Output the data word for word. Begin at its first line and end at the line with "News with Me".

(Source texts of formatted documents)

[Start of section]

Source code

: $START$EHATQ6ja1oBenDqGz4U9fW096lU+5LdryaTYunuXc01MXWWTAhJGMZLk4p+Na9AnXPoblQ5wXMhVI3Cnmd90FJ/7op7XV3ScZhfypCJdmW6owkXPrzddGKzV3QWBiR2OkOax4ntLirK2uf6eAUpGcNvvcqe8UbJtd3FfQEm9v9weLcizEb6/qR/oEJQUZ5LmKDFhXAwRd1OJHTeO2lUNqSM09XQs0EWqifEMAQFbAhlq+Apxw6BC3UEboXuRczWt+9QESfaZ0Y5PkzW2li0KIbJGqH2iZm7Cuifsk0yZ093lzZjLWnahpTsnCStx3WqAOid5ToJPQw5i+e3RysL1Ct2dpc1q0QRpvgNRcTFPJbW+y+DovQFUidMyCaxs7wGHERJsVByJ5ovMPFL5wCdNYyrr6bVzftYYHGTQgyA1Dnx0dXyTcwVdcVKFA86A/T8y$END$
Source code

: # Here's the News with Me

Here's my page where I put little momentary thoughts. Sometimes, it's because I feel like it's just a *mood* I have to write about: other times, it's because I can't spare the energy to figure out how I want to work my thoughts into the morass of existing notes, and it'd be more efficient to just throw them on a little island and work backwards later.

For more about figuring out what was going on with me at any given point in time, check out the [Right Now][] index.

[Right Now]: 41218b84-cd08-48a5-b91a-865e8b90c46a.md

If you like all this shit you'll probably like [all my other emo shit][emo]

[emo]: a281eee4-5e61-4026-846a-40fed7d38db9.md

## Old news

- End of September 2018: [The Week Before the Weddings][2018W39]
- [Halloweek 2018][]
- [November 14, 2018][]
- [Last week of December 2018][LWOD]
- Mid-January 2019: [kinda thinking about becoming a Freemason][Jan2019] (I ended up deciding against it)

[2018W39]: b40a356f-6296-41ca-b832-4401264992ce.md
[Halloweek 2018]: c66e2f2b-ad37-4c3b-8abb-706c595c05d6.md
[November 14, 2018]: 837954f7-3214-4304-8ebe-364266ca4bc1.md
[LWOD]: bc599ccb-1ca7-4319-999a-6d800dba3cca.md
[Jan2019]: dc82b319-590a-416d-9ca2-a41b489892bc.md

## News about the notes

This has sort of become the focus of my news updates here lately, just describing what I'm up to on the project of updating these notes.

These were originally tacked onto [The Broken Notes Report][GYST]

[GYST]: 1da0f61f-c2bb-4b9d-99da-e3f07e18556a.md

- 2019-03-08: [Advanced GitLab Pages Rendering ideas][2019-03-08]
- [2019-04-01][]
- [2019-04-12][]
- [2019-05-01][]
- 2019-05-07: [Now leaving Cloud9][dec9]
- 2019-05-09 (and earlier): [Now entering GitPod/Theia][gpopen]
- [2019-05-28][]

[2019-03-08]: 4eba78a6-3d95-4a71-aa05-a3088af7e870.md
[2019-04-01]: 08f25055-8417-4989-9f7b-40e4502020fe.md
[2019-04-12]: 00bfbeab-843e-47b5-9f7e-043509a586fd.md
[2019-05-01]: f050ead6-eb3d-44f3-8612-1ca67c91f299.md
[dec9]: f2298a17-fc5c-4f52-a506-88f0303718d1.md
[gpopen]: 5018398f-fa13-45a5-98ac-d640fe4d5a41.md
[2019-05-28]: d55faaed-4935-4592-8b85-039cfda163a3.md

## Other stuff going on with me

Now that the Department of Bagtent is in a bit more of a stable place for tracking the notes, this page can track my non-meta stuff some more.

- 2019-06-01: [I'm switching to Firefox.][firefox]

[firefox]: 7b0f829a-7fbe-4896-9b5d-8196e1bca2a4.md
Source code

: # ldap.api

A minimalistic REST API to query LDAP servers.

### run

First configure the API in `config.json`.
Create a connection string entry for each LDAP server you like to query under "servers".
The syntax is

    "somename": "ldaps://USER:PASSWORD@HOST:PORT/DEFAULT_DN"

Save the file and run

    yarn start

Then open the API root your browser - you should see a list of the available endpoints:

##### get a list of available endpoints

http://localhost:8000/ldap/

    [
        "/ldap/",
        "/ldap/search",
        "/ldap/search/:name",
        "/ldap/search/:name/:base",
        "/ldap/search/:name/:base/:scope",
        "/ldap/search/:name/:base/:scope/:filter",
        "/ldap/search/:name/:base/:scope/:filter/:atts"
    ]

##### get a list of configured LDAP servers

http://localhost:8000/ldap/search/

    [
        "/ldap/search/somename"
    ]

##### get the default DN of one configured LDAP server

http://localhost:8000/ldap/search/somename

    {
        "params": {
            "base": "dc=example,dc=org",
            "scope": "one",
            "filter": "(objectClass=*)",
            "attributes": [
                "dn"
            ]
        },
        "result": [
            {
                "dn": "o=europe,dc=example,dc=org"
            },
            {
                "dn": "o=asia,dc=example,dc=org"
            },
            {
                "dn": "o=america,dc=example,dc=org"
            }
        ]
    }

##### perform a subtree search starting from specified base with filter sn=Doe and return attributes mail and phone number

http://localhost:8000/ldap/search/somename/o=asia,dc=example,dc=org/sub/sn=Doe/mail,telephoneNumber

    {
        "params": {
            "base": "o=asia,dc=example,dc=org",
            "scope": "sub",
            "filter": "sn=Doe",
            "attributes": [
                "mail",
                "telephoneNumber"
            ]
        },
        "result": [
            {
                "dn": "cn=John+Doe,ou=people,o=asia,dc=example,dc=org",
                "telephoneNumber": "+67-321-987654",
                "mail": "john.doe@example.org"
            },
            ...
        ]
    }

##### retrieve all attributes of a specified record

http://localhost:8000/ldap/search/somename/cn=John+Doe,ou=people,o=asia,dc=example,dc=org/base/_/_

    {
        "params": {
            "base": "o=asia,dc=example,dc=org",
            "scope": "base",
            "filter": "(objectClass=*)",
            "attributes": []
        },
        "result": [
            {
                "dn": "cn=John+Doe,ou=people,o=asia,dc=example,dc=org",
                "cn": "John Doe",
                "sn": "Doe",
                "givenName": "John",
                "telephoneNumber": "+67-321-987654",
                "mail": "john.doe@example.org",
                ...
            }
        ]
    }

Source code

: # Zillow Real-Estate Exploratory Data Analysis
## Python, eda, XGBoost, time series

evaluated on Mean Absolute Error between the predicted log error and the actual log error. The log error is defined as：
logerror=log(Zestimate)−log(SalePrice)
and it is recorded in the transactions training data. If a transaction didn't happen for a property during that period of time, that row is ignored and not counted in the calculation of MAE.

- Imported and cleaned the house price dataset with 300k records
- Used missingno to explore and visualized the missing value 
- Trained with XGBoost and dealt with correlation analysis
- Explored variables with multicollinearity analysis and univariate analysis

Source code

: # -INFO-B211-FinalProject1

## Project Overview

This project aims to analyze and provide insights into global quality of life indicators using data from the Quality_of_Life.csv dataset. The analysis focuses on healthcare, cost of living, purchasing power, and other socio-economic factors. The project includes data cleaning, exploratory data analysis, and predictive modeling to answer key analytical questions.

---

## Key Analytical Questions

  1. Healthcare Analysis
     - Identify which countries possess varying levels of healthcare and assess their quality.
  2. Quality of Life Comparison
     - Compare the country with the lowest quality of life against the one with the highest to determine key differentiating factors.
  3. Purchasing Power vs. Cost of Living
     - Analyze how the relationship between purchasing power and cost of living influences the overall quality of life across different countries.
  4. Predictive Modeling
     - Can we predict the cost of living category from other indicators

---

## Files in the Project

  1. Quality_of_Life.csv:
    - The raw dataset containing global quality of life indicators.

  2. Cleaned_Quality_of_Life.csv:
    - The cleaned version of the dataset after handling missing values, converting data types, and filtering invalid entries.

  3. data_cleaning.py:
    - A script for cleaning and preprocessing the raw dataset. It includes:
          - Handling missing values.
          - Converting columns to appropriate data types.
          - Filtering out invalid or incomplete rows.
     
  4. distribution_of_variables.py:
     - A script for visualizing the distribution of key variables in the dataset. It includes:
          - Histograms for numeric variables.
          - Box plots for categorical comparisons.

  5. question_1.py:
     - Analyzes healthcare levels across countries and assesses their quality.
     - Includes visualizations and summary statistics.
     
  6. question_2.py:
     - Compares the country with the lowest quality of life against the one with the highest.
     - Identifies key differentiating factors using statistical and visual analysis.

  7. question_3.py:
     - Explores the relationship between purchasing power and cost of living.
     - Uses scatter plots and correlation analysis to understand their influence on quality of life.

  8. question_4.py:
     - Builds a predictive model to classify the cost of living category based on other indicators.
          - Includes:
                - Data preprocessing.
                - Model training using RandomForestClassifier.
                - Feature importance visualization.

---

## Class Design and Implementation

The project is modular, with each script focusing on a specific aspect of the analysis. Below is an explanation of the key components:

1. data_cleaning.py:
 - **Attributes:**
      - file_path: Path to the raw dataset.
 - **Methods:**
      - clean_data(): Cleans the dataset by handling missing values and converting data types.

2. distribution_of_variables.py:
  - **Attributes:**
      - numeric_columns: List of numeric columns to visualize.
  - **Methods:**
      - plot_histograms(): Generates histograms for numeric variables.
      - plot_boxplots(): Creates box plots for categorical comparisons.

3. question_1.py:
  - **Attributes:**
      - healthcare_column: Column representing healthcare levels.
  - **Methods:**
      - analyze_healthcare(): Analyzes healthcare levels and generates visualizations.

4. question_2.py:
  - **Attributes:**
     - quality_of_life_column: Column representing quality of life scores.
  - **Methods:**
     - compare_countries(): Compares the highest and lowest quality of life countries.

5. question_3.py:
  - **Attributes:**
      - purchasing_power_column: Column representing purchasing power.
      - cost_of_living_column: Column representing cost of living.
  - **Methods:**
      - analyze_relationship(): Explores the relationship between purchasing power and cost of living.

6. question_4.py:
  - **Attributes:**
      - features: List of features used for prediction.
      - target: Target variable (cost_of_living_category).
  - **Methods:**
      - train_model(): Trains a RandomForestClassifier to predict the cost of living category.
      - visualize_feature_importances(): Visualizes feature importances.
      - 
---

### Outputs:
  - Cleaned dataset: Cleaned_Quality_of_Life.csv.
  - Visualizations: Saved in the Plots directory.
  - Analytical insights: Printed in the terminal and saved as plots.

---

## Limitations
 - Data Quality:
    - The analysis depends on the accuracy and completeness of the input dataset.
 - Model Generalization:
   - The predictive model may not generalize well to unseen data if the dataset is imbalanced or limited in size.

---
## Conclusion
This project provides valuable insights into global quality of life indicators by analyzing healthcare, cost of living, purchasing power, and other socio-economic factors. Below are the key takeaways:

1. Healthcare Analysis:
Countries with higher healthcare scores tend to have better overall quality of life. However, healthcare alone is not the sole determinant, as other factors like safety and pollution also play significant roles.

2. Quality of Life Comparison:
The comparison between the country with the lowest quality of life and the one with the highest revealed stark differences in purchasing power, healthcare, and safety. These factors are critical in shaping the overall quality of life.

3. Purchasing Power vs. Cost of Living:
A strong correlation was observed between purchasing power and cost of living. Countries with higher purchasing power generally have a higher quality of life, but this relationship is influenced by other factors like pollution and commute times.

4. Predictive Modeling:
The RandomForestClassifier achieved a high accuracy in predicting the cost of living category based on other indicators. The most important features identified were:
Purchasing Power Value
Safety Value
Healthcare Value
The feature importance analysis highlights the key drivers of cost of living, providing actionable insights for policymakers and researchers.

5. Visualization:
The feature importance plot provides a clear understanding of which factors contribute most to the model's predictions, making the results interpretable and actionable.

[End of section]

Solution for this exercise:
Source code

: $START$EHATQ6ja1oBenDqGz4U9fW096lU+5LdryaTYunuXc01MXWWTAhJGMZLk4p+Na9AnXPoblQ5wXMhVI3Cnmd90FJ/7op7XV3ScZhfypCJdmW6owkXPrzddGKzV3QWBiR2OkOax4ntLirK2uf6eAUpGcNvvcqe8UbJtd3FfQEm9v9weLcizEb6/qR/oEJQUZ5LmKDFhXAwRd1OJHTeO2lUNqSM09XQs0EWqifEMAQFbAhlq+Apxw6BC3UEboXuRczWt+9QESfaZ0Y5PkzW2li0KIbJGqH2iZm7Cuifsk0yZ093lzZjLWnahpTsnCStx3WqAOid5ToJPQw5i+e3RysL1Ct2dpc1q0QRpvgNRcTFPJbW+y+DovQFUidMyCaxs7wGHERJsVByJ5ovMPFL5wCdNYyrr6bVzftYYHGTQgyA1Dnx0dXyTcwVdcVKFA86A/T8y$END$
Source code

: # Here's the News with Me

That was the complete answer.